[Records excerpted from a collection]
::::
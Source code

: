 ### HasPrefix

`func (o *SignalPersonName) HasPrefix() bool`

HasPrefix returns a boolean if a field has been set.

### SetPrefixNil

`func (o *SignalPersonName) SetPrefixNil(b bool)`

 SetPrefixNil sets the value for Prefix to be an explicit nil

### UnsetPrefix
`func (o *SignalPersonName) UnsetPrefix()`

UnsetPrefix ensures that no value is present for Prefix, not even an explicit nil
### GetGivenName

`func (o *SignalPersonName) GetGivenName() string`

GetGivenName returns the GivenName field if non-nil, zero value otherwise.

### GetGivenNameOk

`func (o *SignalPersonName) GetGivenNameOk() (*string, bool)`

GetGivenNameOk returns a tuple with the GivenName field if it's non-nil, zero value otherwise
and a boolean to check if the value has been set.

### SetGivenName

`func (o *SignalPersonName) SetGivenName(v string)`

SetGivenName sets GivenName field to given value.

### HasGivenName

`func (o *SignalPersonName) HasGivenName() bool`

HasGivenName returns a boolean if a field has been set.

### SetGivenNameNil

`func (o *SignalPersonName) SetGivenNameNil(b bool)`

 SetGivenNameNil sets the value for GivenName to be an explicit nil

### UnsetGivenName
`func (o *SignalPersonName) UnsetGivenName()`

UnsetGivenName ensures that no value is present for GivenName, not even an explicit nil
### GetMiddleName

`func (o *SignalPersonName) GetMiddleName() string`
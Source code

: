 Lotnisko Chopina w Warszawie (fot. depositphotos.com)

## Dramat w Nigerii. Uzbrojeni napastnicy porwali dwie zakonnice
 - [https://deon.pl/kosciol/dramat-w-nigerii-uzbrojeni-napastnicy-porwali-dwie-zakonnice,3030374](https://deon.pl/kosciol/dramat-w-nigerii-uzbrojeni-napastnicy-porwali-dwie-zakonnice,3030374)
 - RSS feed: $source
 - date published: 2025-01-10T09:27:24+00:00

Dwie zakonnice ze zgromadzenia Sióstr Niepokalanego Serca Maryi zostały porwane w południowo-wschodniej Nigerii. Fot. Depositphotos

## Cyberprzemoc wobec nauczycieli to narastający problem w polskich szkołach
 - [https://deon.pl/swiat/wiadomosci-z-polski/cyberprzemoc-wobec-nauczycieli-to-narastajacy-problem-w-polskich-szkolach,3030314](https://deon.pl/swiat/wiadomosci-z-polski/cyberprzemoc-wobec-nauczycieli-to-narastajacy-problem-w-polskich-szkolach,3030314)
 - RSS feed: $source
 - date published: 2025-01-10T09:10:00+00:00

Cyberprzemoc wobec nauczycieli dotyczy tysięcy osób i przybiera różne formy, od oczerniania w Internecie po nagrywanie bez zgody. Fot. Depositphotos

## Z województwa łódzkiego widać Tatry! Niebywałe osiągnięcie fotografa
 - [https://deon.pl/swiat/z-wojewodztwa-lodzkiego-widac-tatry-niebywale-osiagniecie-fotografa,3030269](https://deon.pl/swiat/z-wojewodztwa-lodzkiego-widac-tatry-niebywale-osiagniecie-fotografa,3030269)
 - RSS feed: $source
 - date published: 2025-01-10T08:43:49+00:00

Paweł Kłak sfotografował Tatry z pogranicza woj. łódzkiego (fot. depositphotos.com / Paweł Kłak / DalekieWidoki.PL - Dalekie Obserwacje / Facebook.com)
::::
### TASK STATEMENT
Pull out all lines in the data above that include "string".

### OUTPUT BELOW
`func (o *SignalPersonName) GetGivenName() string`
`func (o *SignalPersonName) GetGivenNameOk() (*string, bool)`
`func (o *SignalPersonName) SetGivenName(v string)`
`func (o *SignalPersonName) GetMiddleName() string`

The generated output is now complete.